Are you in a serious relationship and looking to take it to the next level?
Or are you engaged and getting married soon?
Congratulations!
But first, there may be some things that you and your fiancé need to talk about in advance. Speaking to each other honestly about these bigger topics (and everything else in your relationship) will enable you both to get on the same page and have harmony.
The premarital counseling questionnaire brings to light some very common, but important, questions that pave the way for you to have a healthy marriage. It prepares you and gives you an insight into what is ahead. Read the Pre-marriage counseling questionnaire and find critical premarital questions every couple must discuss before getting married.
1. Discuss your finances
Finance is a major issue in a marriage and even one of the biggest issues in it especially when both people are not in line with one another. To avoid a huge problem later, you and your fiance should discuss your past, present, and future financial situations. Here are some questions to help:
2. Get some facts straight about children
Children are another important factor that should be discussed. I get that some people go into marriage with children already and some people do not. Either way, here are some questions to help you get started.
If you don’t have children already, how many do you want?
If you do have children, do you want more?
How far apart would you like to have them?
What are your beliefs about raising children?
What are your beliefs about disciplining the children?

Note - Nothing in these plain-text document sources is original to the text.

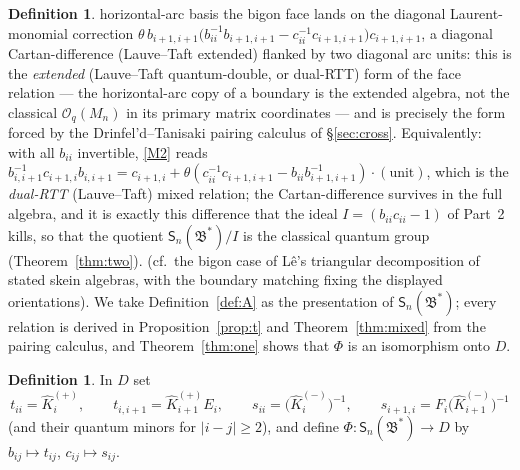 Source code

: \documentclass[11pt]{article}
\theoremstyle{definition}
\newtheorem{definition}[theorem]{Definition}
\theoremstyle{remark}
\newcommand{\B}{\mathfrak{B}}
\newcommand{\Sn}{\mathsf{S}_n}
\newcommand{\hK}{\hat K}
\newcommand{\tht}{\theta}
\begin{document}
\begin{definition}
horizontal-arc basis the bigon face lands on the diagonal
Laurent-monomial correction
$\tht\,b_{i+1,i+1}\bigl(b_{ii}^{-1}b_{i+1,i+1}
 -c_{ii}^{-1}c_{i+1,i+1}\bigr)c_{i+1,i+1}$,
a diagonal Cartan-difference (Lauve--Taft extended) flanked by two
diagonal arc units: this is the
\emph{extended} (Lauve--Taft quantum-double, or dual-RTT) form of
the face relation — the horizontal-arc copy of a boundary is the
extended algebra, not the classical $\mathcal O_q(M_n)$ in its
primary matrix coordinates — and is precisely the form forced by
the Drinfel'd--Tanisaki pairing calculus of \S\ref{sec:cross}.
Equivalently: with all $b_{ii}$ invertible, \eqref{M2} reads
$b_{i,i+1}^{-1}c_{i+1,i}b_{i,i+1}
=c_{i+1,i}+\tht(c_{ii}^{-1}c_{i+1,i+1}-b_{ii}b_{i+1,i+1}^{-1})
 \cdot(\text{unit})$,
which is the \emph{dual-RTT} (Lauve--Taft) mixed relation; the
Cartan-difference survives in the full algebra, and it is exactly
this difference that the ideal $I=(b_{ii}c_{ii}-1)$ of Part~2 kills,
so that the quotient $\Sn(\B^*)/I$ is the classical quantum group
(Theorem~\ref{thm:two}).
(cf.\ the bigon case of L\^e's triangular decomposition of stated
skein algebras, with the boundary matching fixing the displayed
orientations).  We take Definition~\ref{def:A} as the presentation
of $\Sn(\B^*)$; every relation is derived in
Proposition~\ref{prop:t} and Theorem~\ref{thm:mixed} from the
pairing calculus, and Theorem~\ref{thm:one} shows that $\Phi$ is an
isomorphism onto $D$.
\end{definition}

\begin{definition}\label{def:phi}
In $D$ set
\begin{equation}
t_{ii}=\hK_i^{(+)},\qquad
t_{i,i+1}=\hK_{i+1}^{(+)}E_i,\qquad
s_{ii}=\bigl(\hK_i^{(-)}\bigr)^{-1},\qquad
s_{i+1,i}=F_i\bigl(\hK_{i+1}^{(-)}\bigr)^{-1}
\label{arcimg}\tag{arc-img}
\end{equation}
(and their quantum minors for $|i-j|\ge2$), and define
$\Phi:\Sn(\B^*)\to D$ by $b_{ij}\mapsto t_{ij}$,
$c_{ij}\mapsto s_{ij}$.
\end{definition}
\end{document}
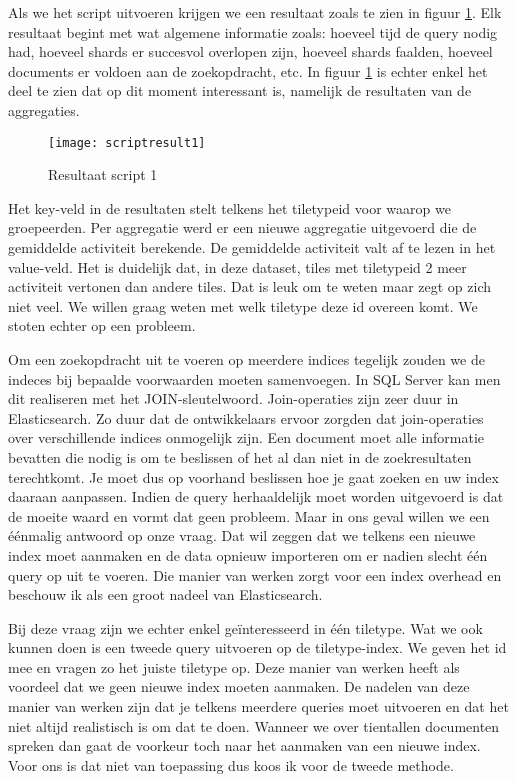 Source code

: Als we het script uitvoeren krijgen we een resultaat zoals te zien in figuur \ref{fig:scriptresult1}. Elk resultaat begint met wat algemene informatie zoals: hoeveel tijd de query nodig had, hoeveel shards er succesvol overlopen zijn, hoeveel shards faalden, hoeveel documents er voldoen aan de zoekopdracht, etc. In figuur \ref{fig:scriptresult1} is echter enkel het deel te zien dat op dit moment interessant is, namelijk de resultaten van de aggregaties.

\begin{figure}
	\centering
	\texttt{[image: scriptresult1]}
	\caption{Resultaat script 1}
	\label{fig:scriptresult1}
\end{figure}

Het key-veld in de resultaten stelt telkens het tiletypeid voor waarop we groepeerden. Per aggregatie werd er een nieuwe aggregatie uitgevoerd die de gemiddelde activiteit berekende. De gemiddelde activiteit valt af te lezen in het value-veld. Het is duidelijk dat, in deze dataset, tiles met tiletypeid 2 meer activiteit vertonen dan andere tiles. Dat is leuk om te weten maar zegt op zich niet veel. We willen graag weten met welk tiletype deze id overeen komt. We stoten echter op een probleem.

Om een zoekopdracht uit te voeren op meerdere indices tegelijk zouden we de indeces bij bepaalde voorwaarden moeten samenvoegen. In SQL Server kan men dit realiseren met het JOIN-sleutelwoord. Join-operaties zijn zeer duur in Elasticsearch. Zo duur dat de ontwikkelaars ervoor zorgden dat join-operaties over verschillende indices onmogelijk zijn. Een document moet alle informatie bevatten die nodig is om te beslissen of het al dan niet in de zoekresultaten terechtkomt. Je moet dus op voorhand beslissen hoe je gaat zoeken en uw index daaraan aanpassen. Indien de query herhaaldelijk moet worden uitgevoerd is dat de moeite waard en vormt dat geen probleem. Maar in ons geval willen we een éénmalig antwoord op onze vraag. Dat wil zeggen dat we telkens een nieuwe index moet aanmaken en de data opnieuw importeren om er nadien slecht één query op uit te voeren. Die manier van werken zorgt voor een index overhead en beschouw ik als een groot nadeel van Elasticsearch.

Bij deze vraag zijn we echter enkel geïnteresseerd in één tiletype. Wat we ook kunnen doen is een tweede query uitvoeren op de tiletype-index. We geven het id mee en vragen zo het juiste tiletype op. Deze manier van werken heeft als voordeel dat we geen nieuwe index moeten aanmaken. De nadelen van deze manier van werken zijn dat je telkens meerdere queries moet uitvoeren en dat het niet altijd realistisch is om dat te doen. Wanneer we over tientallen documenten spreken dan gaat de voorkeur toch naar het aanmaken van een nieuwe index. Voor ons is dat niet van toepassing dus koos ik voor de tweede methode.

3. Be on the same page about housing
Do not be in a hurry or overly excited to tighten the knot to the extent that you will forget this very important aspect. It may seem like knowing where to live is a “no-brainer” but it is still worth going over. Sometimes couples think they are on the same page about things then realize there may be some differences. Here are some questions to start that conversation:
Will you be living with the in-laws?
If yes, for how long?
If you both have your own place, which one will you move to?
If you do not have your own place yet, where will he be renting and what kind of accommodation?

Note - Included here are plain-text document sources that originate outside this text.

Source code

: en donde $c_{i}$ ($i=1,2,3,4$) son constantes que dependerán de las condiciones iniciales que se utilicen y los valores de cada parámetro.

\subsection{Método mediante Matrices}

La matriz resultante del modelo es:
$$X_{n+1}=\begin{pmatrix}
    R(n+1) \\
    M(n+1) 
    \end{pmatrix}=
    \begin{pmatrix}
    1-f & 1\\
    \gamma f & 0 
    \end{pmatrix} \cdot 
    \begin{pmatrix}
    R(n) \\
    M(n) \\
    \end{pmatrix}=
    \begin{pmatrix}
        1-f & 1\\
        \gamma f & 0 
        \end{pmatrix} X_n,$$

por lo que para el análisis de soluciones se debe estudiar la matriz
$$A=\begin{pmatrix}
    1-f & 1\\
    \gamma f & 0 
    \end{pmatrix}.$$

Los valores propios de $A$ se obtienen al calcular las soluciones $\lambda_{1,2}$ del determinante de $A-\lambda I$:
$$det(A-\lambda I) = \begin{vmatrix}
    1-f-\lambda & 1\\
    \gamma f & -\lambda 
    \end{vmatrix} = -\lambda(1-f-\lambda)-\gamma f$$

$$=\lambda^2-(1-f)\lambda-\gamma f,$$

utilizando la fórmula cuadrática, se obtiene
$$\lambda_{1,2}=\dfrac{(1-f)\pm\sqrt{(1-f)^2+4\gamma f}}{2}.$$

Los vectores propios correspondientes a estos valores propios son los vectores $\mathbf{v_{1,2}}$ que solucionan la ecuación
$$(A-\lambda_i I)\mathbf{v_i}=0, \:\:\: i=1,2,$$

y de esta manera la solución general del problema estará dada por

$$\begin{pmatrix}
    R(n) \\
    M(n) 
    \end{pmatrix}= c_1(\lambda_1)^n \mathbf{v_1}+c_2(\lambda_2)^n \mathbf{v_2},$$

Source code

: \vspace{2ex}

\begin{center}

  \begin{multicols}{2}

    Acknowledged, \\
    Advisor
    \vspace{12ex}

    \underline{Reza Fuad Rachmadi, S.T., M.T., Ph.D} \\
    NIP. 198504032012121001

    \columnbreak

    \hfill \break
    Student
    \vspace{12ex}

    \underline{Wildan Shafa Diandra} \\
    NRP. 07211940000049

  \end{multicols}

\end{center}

Do you want to rent or buy a house?
Where do you want to live? (What city, etc.)
4. Manage your expectations
Everyone has expectations about their lives. Therefore, everyone has expectations about what they think they should contribute to a marriage and what their spouses should contribute. If as a woman you are asked to bring a certain contribution and you do not feel comfortable with it, now is the time to air things out. It is vitally important to talk about what is expected in your marriage. Here are some expectation questions:
How do you split the household chores?
Are you both working?
How many times per week do you think is it substantial to have sex?

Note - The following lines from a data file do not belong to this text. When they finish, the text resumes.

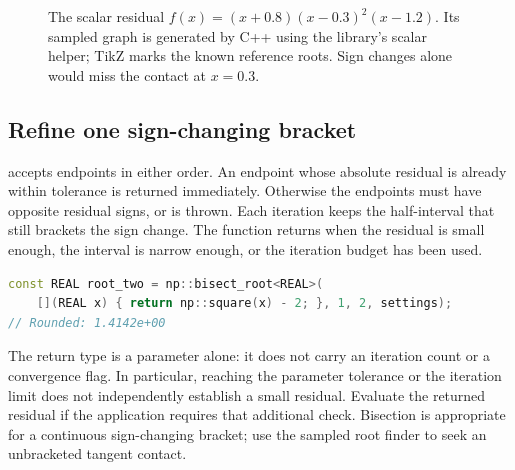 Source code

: \begin{figure}[htbp]
\centering
{}
\caption{The scalar residual
$f(x)=(x+0.8)(x-0.3)^2(x-1.2)$. Its sampled graph is generated by C++ using
the library's scalar helper; TikZ marks the known reference roots. Sign changes
alone would miss the contact at $x=0.3$.}
\label{fig:scalar-roots}
\end{figure}

\subsection{Refine one sign-changing bracket}

 accepts endpoints in
either order. An endpoint whose absolute residual is already within tolerance
is returned immediately. Otherwise the endpoints must have opposite residual
signs, or  is thrown. Each iteration keeps the
half-interval that still brackets the sign change. The function returns when
the residual is small enough, the interval is narrow enough, or the iteration
budget has been used.
\par\noindent\begin{minipage}{\linewidth}
\begin{lstlisting}[language=C++]
const REAL root_two = np::bisect_root<REAL>(
    [](REAL x) { return np::square(x) - 2; }, 1, 2, settings);
// Rounded: 1.4142e+00
\end{lstlisting}
\end{minipage}\par
The return type is a parameter alone: it does not carry an iteration count or
a convergence flag. In particular, reaching the parameter tolerance or the
iteration limit does not independently establish a small residual. Evaluate
the returned residual if the application requires that additional check.
Bisection is appropriate for a continuous sign-changing bracket; use the
sampled root finder to seek an unbracketed tangent contact.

Are you both in charge of finances?
5. Have transparency in the area of addictions
I know that it sounds like it should be obvious if someone has an addiction issue. Trust me on this one, it can be very well hidden. It is a great idea to have complete transparency in this area to avoid major setbacks later. Ask each other these:
How often do you drink?
Do you gamble/bet? If so, how often?
Is there or has there ever been an issue with substance abuse?
Do you view pornography?
6. Discuss faith
If you and/or your spouse are people of faith, it should be discussed. Especially if you and your future spouse do not follow the same faith. Here are some starters to go over:
Do you follow the same faith?
If you do not follow the same faith, are you able to respect each other’s decisions in this area?
Will you teach your children your faith?
7. Consider sex and intimacy issues
Consider sex and intimacy issues during premarital counseling
Sex is quite a large part of a marriage. Sex allows married couples to become deeply connected to one another. If you are not on the same page when it comes to sex, it may cause issues in the future. Here are some questions to ponder over:
How often should we have sex?
Can either of you initiate it when desired?
What will happen if one party does not feel like it?
What is allowed in our sexual life?
8. Discuss your future plans
We all have dreams. While two become one once you’re married, your dreams don’t just go away. You are still very much your own person as well as one half of a partnership. Because of this, it is great to discuss what you both envision for the future. Here are some questions to prompt you:
If as a woman you are still schooling or you intend to further your education, this is the time to table this.
Do you wish to work?
How do you plan to balance work and kids?
Where do you envision yourself in five years?
What job do you want to have in five years?
What is your dream life?
Asking these questions and diving deeper into what it truly means to be married is a great place to start your marriage. With the kind of marriages, we see around us today, almost everyone gets a little anxious about marriage. But you don’t have to stay anxious. I encourage you to continue to openly discuss these and any other topics that may arise. Cheers to a healthy, thriving marriage!